== Saved data entries ==

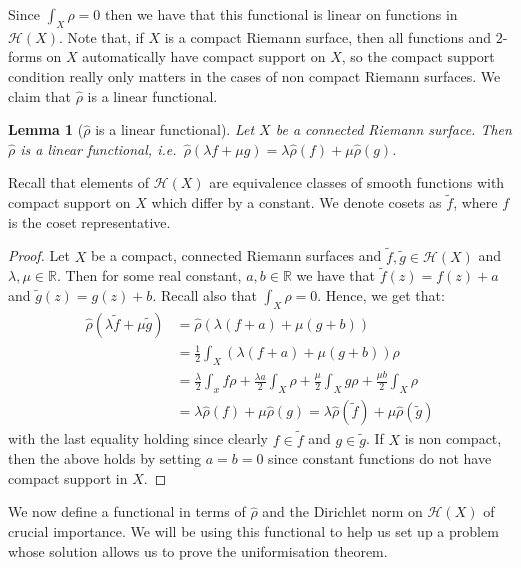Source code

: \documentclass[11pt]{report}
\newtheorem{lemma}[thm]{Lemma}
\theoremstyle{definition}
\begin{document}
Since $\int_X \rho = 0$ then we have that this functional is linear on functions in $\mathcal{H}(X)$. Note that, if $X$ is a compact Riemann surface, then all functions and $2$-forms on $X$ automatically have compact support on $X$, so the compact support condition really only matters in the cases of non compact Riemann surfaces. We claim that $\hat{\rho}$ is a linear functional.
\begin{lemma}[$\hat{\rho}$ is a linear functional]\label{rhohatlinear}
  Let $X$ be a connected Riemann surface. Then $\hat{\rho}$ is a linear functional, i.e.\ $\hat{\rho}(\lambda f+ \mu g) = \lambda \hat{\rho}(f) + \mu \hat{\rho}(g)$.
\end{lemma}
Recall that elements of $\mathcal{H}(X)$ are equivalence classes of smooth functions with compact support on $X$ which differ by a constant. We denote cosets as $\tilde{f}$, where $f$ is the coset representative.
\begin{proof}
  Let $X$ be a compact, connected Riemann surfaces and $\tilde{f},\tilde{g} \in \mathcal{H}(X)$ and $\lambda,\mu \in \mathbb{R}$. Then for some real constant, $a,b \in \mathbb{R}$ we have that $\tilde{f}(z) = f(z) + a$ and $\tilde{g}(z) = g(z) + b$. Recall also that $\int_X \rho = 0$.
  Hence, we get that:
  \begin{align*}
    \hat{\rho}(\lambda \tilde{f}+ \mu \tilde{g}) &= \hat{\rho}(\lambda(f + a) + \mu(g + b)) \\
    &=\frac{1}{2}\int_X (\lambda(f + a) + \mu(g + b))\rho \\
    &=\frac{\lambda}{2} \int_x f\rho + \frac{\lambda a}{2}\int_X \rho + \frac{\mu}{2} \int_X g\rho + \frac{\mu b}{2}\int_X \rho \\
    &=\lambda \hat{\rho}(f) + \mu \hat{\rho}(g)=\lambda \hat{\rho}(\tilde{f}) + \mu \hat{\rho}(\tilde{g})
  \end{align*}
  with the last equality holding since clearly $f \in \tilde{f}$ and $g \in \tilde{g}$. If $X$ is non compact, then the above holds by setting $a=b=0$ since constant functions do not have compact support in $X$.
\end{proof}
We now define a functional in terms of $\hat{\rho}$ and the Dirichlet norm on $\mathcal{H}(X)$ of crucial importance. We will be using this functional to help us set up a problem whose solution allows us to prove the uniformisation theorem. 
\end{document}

...

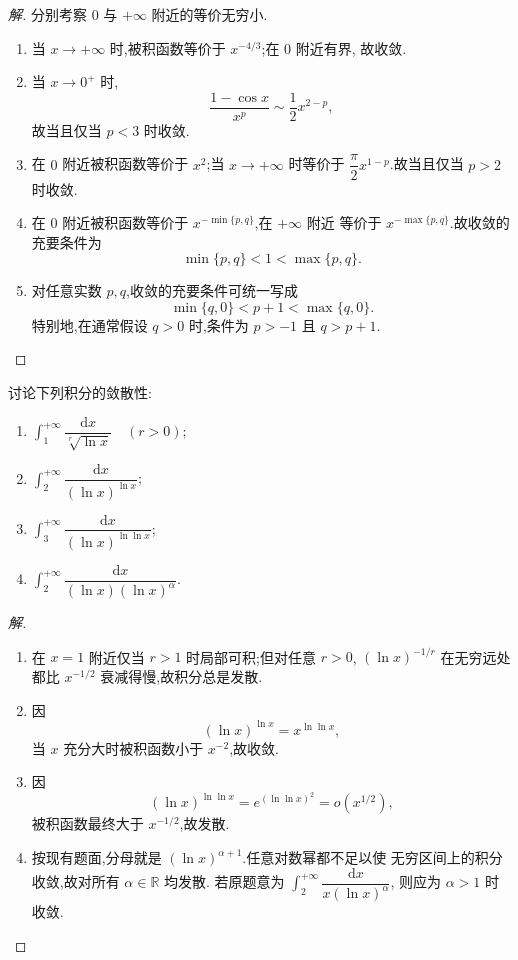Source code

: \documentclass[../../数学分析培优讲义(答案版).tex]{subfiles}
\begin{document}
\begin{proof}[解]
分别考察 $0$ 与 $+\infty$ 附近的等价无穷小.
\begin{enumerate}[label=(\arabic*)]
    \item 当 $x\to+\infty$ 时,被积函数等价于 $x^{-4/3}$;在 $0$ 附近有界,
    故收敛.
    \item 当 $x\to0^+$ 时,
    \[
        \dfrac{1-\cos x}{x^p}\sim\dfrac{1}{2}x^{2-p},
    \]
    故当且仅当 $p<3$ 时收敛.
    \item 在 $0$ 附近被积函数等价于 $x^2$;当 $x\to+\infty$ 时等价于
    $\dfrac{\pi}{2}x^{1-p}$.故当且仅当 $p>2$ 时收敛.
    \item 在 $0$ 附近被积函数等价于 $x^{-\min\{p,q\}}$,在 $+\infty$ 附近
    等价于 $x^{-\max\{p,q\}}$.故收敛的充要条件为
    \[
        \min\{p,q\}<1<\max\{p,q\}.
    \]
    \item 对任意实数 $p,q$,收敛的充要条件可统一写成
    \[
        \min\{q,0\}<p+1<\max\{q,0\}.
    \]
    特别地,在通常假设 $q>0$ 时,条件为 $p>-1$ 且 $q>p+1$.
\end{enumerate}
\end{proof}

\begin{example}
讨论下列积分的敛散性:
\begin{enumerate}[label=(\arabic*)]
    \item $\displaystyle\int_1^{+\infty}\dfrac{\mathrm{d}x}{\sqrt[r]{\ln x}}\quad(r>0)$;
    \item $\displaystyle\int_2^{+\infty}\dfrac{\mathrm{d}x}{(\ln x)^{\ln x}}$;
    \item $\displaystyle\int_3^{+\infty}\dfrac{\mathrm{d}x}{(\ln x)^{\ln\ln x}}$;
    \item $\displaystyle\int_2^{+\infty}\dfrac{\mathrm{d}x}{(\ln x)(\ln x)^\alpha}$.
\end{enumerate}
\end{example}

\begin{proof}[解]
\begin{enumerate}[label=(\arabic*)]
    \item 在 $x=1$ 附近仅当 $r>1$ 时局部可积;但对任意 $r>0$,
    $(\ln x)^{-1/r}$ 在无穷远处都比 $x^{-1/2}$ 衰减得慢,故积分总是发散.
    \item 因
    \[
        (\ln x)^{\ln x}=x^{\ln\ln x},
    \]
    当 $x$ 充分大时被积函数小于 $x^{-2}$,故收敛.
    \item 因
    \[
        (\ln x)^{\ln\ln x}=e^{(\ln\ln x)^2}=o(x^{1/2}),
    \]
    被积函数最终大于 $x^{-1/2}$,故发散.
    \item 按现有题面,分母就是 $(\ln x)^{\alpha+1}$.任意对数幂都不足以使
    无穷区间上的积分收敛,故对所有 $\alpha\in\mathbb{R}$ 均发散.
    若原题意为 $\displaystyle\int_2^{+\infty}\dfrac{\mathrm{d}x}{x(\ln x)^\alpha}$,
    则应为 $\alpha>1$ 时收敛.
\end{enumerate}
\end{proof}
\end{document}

== WORK TO COMPLETE ==
Find the number of lines in the records that include the word "with". Write only that number.

== TASK SOLUTION ==
2